Miller was one of the significant members of the third generation of American expatriate painters in Giverny, an artist of international distinction. In 1893, eighteen year-old Miller enrolled in the St. Louis School of Fine Arts, a branch of Washington University. Five years later, he received a traveling scholarship, which allowed him to study in Europe. In Paris, Lawton Parker took Miller to the Académie Julian (1898-1901) where he became a student under Jean-Paul Laurens and Benjamin Constant. Miller’s earliest paintings executed in Paris are highly naturalistic, almost in a Flemish manner. This gave way to the driving influence of impressionism, which became his means to render contemporary French genre. For the most part, he concentrated on the single figure in an intimate setting. Early on, Miller won awards: a gold medal at the Paris Salon of 1901, a bronze medal for a portrait at the Pan-American Exposition in Buffalo in the same year, and another gold medal at the Paris Salon in 1904. Miller significantly lightened his palette for his plein-air studies and began a series of Parisian street scenes, some of which depicted the grand city at night. Miller also underwent Whistler’s influence. Declared hors concours, Miller was hired to teach at the Académie Colarossi, and finally he was honored with the coveted Légion d’Honneur.
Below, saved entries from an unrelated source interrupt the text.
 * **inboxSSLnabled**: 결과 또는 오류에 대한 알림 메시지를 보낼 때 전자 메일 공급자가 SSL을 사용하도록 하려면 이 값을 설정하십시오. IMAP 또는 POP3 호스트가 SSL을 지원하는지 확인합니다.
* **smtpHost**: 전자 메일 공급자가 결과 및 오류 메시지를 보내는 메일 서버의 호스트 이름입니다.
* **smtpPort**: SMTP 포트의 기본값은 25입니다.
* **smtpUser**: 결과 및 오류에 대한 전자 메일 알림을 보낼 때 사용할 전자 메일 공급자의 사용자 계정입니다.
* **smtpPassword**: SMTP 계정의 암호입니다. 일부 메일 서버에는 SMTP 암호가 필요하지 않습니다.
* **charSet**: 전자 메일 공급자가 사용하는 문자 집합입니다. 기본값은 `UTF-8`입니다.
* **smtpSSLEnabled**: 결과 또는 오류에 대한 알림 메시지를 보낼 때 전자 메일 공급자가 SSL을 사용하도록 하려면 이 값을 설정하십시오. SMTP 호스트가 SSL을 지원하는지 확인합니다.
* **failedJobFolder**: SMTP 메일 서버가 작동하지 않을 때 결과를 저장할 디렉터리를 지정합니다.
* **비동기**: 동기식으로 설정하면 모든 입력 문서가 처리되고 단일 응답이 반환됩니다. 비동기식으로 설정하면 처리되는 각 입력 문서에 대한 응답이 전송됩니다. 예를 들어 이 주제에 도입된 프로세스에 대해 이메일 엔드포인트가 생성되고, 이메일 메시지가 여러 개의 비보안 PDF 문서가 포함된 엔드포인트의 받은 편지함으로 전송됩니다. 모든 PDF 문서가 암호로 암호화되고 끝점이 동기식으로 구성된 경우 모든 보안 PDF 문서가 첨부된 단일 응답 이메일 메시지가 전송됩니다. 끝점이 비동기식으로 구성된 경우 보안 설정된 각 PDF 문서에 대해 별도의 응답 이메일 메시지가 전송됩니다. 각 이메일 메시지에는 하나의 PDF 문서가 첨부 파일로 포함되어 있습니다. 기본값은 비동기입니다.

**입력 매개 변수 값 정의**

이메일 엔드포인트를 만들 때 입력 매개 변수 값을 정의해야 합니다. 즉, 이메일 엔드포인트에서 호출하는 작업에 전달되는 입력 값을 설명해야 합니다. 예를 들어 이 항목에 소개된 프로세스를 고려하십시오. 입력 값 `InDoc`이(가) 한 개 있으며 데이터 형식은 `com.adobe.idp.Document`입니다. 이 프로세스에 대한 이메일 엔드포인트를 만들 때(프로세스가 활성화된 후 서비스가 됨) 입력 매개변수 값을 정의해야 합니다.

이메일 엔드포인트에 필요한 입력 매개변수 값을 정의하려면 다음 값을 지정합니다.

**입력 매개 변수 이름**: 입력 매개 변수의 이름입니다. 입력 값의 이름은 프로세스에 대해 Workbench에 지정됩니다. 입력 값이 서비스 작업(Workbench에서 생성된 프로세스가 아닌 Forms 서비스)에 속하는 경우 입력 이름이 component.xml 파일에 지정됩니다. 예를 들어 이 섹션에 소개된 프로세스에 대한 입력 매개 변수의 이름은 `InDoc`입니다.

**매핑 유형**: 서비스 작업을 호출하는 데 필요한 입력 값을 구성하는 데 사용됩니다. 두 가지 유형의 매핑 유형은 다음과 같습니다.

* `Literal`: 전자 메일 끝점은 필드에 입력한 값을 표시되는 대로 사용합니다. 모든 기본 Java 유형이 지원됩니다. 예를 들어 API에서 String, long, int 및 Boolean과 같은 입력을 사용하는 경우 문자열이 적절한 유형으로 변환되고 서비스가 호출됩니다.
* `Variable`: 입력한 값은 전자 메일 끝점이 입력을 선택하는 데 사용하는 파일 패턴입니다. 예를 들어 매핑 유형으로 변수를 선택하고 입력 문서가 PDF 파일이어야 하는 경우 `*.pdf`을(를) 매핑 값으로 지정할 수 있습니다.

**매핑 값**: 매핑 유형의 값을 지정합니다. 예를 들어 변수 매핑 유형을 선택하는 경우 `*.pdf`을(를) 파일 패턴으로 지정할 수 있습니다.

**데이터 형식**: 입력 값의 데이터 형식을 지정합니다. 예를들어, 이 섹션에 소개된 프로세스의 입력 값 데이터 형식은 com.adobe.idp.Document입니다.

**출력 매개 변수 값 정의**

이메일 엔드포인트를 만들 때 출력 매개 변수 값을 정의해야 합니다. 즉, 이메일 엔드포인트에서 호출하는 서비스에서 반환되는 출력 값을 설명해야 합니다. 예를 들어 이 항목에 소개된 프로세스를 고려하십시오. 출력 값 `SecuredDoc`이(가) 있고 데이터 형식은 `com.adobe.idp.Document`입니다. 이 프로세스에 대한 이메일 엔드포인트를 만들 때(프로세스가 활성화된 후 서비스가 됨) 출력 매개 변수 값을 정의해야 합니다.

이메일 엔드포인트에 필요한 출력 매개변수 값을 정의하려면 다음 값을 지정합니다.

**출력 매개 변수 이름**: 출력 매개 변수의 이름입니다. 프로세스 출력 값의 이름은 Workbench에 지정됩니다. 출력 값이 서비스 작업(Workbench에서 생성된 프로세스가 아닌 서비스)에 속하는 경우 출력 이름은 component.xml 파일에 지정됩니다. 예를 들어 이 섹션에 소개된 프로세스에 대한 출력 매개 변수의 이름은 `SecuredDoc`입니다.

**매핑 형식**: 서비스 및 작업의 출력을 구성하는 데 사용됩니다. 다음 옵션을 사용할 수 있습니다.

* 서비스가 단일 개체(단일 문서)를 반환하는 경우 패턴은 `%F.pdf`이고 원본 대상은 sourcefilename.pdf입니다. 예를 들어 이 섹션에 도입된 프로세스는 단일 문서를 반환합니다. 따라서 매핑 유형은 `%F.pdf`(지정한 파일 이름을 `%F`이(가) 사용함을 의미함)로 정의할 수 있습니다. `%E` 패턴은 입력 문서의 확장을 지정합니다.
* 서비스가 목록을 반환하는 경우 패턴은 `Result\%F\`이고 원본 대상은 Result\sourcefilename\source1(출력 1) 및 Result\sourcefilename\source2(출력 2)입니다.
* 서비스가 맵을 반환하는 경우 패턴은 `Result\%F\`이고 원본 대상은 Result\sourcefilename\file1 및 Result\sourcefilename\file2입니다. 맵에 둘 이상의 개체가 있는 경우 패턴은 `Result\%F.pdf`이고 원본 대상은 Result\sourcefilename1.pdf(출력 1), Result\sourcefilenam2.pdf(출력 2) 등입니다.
Miller discovered Giverny around 1906 where he taught at Mary C. Wheeler’s summer school. Meanwhile, he made an impact internationally, exhibiting in Venice in 1905, 1907 and 1909, where he was acclaimed by critics. He and Frieseke traveled to Italy to see a gallery of their paintings at the Venice Biennale. By 1910, Miller had learned the principal tenets of impressionism and adapted them to suit his personal style, contrasting large areas of color with dot and dash patterns of fat pigment to produce an overall balance of surface texture and a striking, decorative surface. To summarize Miller’s philosophy, the artist once reported that "art’s mission is not literary, the telling of a story, but decorative, the conveying of a pleasant optical sensation."

The painter’s landscapes are more rare. There is an early Brittany Road, painted in 1900, which Marie Louise Kane rightly compares to William Lamb Picknell’s famous Road to Concarneau (Corcoran Gallery of Art). Then a late work, Landscape, Provincetown, is from the 1930s. Landscape with Figure falls somewhere in between. It has an especially free use of thick impasto textures and shows heavy scumbling. The brushwork in the foreground seems arbitrary and expressive. The ultimate effect is glowing and dream-like.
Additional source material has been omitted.